> **Exercise instructions**: Exclude every picture and return the remaining entries below verbatim.

> **Records provided**:

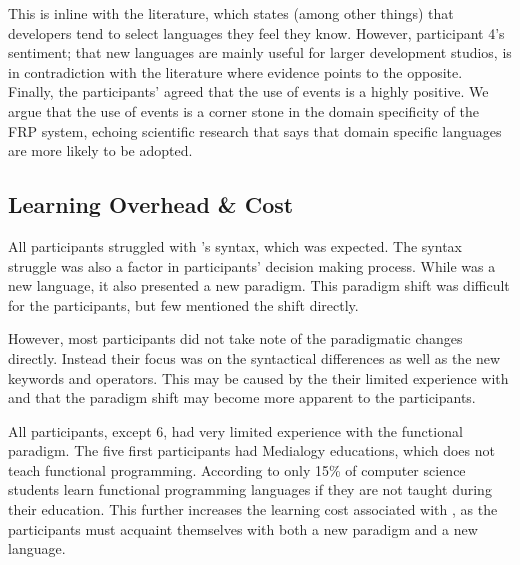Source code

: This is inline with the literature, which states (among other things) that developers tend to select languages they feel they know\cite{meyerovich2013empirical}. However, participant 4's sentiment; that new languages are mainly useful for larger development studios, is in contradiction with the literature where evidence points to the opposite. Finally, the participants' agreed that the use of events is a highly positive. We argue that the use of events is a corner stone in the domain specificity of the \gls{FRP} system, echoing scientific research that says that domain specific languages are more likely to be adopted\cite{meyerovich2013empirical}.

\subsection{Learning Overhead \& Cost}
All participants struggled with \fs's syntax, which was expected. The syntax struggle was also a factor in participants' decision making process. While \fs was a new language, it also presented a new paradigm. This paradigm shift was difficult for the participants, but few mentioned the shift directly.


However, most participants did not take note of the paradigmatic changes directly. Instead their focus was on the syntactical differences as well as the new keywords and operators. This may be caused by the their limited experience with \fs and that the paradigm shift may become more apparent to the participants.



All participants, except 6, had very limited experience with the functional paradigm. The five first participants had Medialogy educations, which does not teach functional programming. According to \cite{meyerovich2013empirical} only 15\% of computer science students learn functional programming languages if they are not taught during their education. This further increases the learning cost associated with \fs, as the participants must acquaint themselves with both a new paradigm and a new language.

> **Completed task**:
Source code

: This is inline with the literature, which states (among other things) that developers tend to select languages they feel they know\cite{meyerovich2013empirical}. However, participant 4's sentiment; that new languages are mainly useful for larger development studios, is in contradiction with the literature where evidence points to the opposite. Finally, the participants' agreed that the use of events is a highly positive. We argue that the use of events is a corner stone in the domain specificity of the \gls{FRP} system, echoing scientific research that says that domain specific languages are more likely to be adopted\cite{meyerovich2013empirical}.

\subsection{Learning Overhead \& Cost}
All participants struggled with \fs's syntax, which was expected. The syntax struggle was also a factor in participants' decision making process. While \fs was a new language, it also presented a new paradigm. This paradigm shift was difficult for the participants, but few mentioned the shift directly.


However, most participants did not take note of the paradigmatic changes directly. Instead their focus was on the syntactical differences as well as the new keywords and operators. This may be caused by the their limited experience with \fs and that the paradigm shift may become more apparent to the participants.



All participants, except 6, had very limited experience with the functional paradigm. The five first participants had Medialogy educations, which does not teach functional programming. According to \cite{meyerovich2013empirical} only 15\% of computer science students learn functional programming languages if they are not taught during their education. This further increases the learning cost associated with \fs, as the participants must acquaint themselves with both a new paradigm and a new language.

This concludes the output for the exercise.